The Los Penasquitos Canyon Trail is one of many trails in the canyon and it leads to the Penasquitos Canyon Creek waterfall. The first time Karlie and I tried to hike to the waterfall we did not find it. We had a wonderful time exploring some other trails, but were disappointed we did not find the waterfall. We eventually hiked the trail with a dear friend who knew how to find the waterfall. That was perhaps one of my favorite hikes as Karlie was so happy that she sat near my friend overlooking the waterfall and gave her a kiss.

Today’s Adventure

Today we returned to the canyon to see if we could find the waterfall with Sunny. Since there are many trails and signage is sparse I would highly recommend looking at the map of the trail prior to starting. The simplest way to keep on track is to always take the trail to the right. This holds true except at the very start where you take the trail to the left, but there is a sign indicating the waterfall is to the left.

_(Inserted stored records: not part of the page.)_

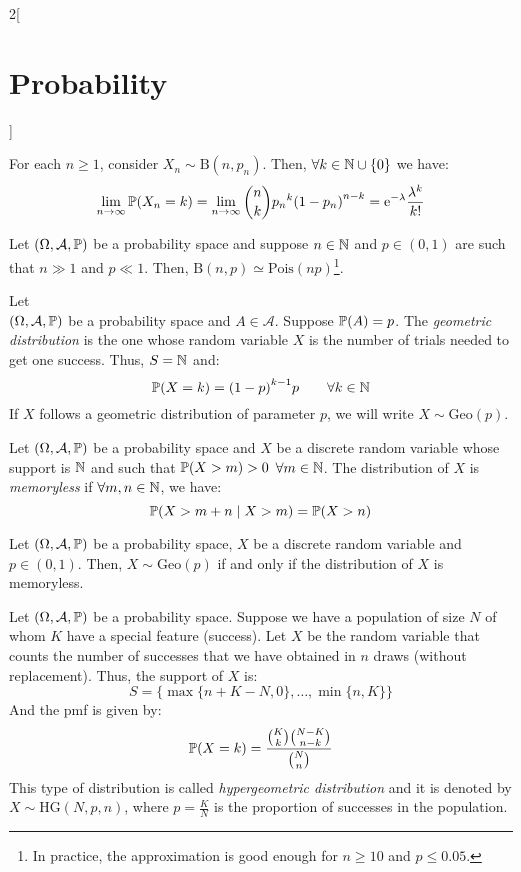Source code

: \documentclass[../../../main.tex]{subfiles}
\begin{document}
\begin{multicols}{2}[\section{Probability}]
\begin{theorem}
    For each $n\geq 1$, consider $X_n\sim \text{B}(n,p_n)$. Then, $\forall k\in\mathbb{N}\cup\{0\}$ we have: $$\lim_{n\to\infty}\mathbb{P}(X_n=k)=\lim_{n\to\infty}\binom{n}{k}{p_n}^k{(1-p_n)}^{n-k}=\mathrm{e}^{-\lambda}\frac{\lambda^k}{k!}$$
  \end{theorem}
  \begin{corollary}
    Let $(\Omega,\mathcal{A},\mathbb{P})$ be a probability space and suppose $n\in\mathbb{N}$ and $p\in (0,1)$ are such that $n\gg 1$ and $p\ll 1$. Then, $\text{B}(n,p)\simeq\text{Pois}(np)$\footnote{In practice, the approximation is good enough for $n\geq 10$ and $p\leq 0.05$.}.
  \end{corollary}
  \begin{definition}
    Let\\ $(\Omega,\mathcal{A},\mathbb{P})$ be a probability space and $A\in\mathcal{A}$. Suppose $\mathbb{P}(A)=p$. The \textit{geometric distribution} is the one whose random variable $X$ is the number of trials needed to get one success. Thus, $S=\mathbb{N}$ and: $$\mathbb{P}(X=k)={(1-p)}^{k-1}p\qquad \forall k\in\mathbb{N}$$ If $X$ follows a geometric distribution of parameter $p$, we will write $X\sim \text{Geo}(p)$.
  \end{definition}
  \begin{definition}
    Let $(\Omega,\mathcal{A},\mathbb{P})$ be a probability space and $X$ be a discrete random variable whose support is $\mathbb{N}$ and such that $\mathbb{P}(X >m)>0$ $\forall m\in\mathbb{N}$. The distribution of $X$ is \textit{memoryless} if $\forall m,n\in\mathbb{N}$, we have: $$\mathbb{P}(X>m+n\mid X >m)=\mathbb{P}(X>n)$$
  \end{definition}
  \begin{prop}
    Let $(\Omega,\mathcal{A},\mathbb{P})$ be a probability space, $X$ be a discrete random variable and $p\in(0,1)$. Then, $X\sim\text{Geo}(p)$ if and only if the distribution of $X$ is memoryless.
  \end{prop}
  \begin{definition}
    Let $(\Omega,\mathcal{A},\mathbb{P})$ be a probability space. Suppose we have a population of size $N$ of whom $K$ have a special feature (success). Let $X$ be the random variable that counts the number of successes that we have obtained in $n$ draws (without replacement). Thus, the support of $X$ is: $$S=\{\max\{n+K-N,0\},\ldots,\min\{n,K\}\}$$ And the pmf is given by: $$\mathbb{P}(X=k)=\frac{\binom{K}{k}\binom{N-K}{n-k}}{\binom{N}{n}}$$ This type of distribution is called \textit{hypergeometric distribution} and it is denoted by $X\sim \text{HG}(N,p,n)$, where $p=\frac{K}{N}$ is the proportion of successes in the population.

\end{definition}
\end{multicols}
\end{document}
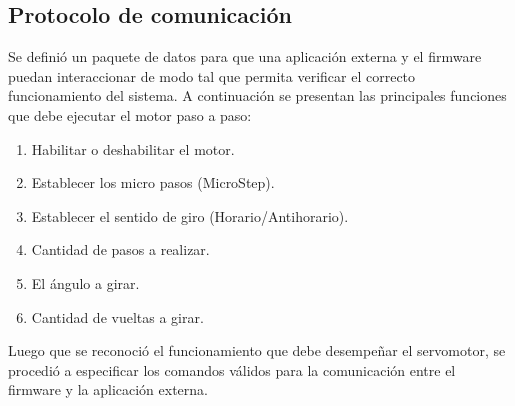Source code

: \subsection{Protocolo de comunicación}
\label{subsec:Protocolo de comunicación}
Se definió un paquete de datos para que una aplicación externa y el firmware puedan interaccionar de modo tal que permita verificar el correcto funcionamiento del sistema. 
A continuación se presentan las principales funciones que debe ejecutar el motor paso a paso:

\begin{enumerate}
\item Habilitar o deshabilitar el motor.
\item Establecer los micro pasos (MicroStep).
\item Establecer el sentido de giro (Horario/Antihorario).
\item Cantidad de pasos a realizar.
\item El ángulo a girar.
\item Cantidad de vueltas a girar.
\end{enumerate}

Luego que se reconoció el funcionamiento que debe desempeñar el servomotor, se procedió a especificar los comandos válidos para la comunicación entre el firmware y la aplicación externa.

After that take the trail to the right and you will eventually make it to the waterfall.

The trail starts past the metal gate and port-o-potty. It starts by winding to the left and under the Sorrento Valley Blvd overpass. Once through this section the trail becomes a wide hard-packed dirt trail. It continues through the canyon with views of the canyon walls and hills.

start of Los Penasquitos Canyon trail
on the trail
hiking Los Penasquitos Canyon Trail
on the trail
on the trail

As the trail continues there are some uphill sections and some areas of the trail are covered with stones. This makes the hike a little more challenging, but nothing like Black Mountain Nighthawk Trail or La Jolla Natural Park. Eventually you come across a sign indicating the waterfall is .6M away. The trail continues and then you come to a sign indicating the waterfall is a few steps away.

Los Penasquitos Canyon Trail waterfall sign
on the trail

As you continue on the trail you see an overlook and then very steep steps down to the water. There is not much room once you get down to this area, but it’s a great place to cool off in the summer. After exploring the water for a bit we headed back up the steps and hiked to the car. Our total hike was 5.7M. We went early so it was chilly at the start, but was really starting to warm up on the return hike.

at the top of the waterfall
Sunny on a rock
Los Penasquitos Canyon Trail steps to the water

Our Rating

Sunny, Karlie, and I rate Los Penasquitos Canyon Trail 3.5 out of 4 paws up. The only downside is there are few signs making it easy to take a wrong turn and not make it to the waterfall. Other than that it’s a beautiful hike along a creek with views of the hills along the way. Most of the hike is out in the open with little shade making it a hot hike once the sun is overhead. There is plenty of parking and a port-o-potty in the parking lot. This is a popular area so you likely will encounter other hikers and people on mountain bikes. All in all this is a fun hike and one we recommend.

For additional information about Los Penasquitos Canyon check out the City of San Diego website.

City of San Diego – Los Penasquitos Canyon Preserve

How Do I Get There?

The parking lot for the west entrance to the Los Penasquitos Canyon is in the 4200 block of Sorrento Valley Blvd. From I-5 take exit #30 – Sorrento Valley Blvd. Continue on Sorrento Valley Blvd for about 1.1M and look for the parking lot on the right. Entrance to the trail is near the port-o-potty, metal gate, and wood sign.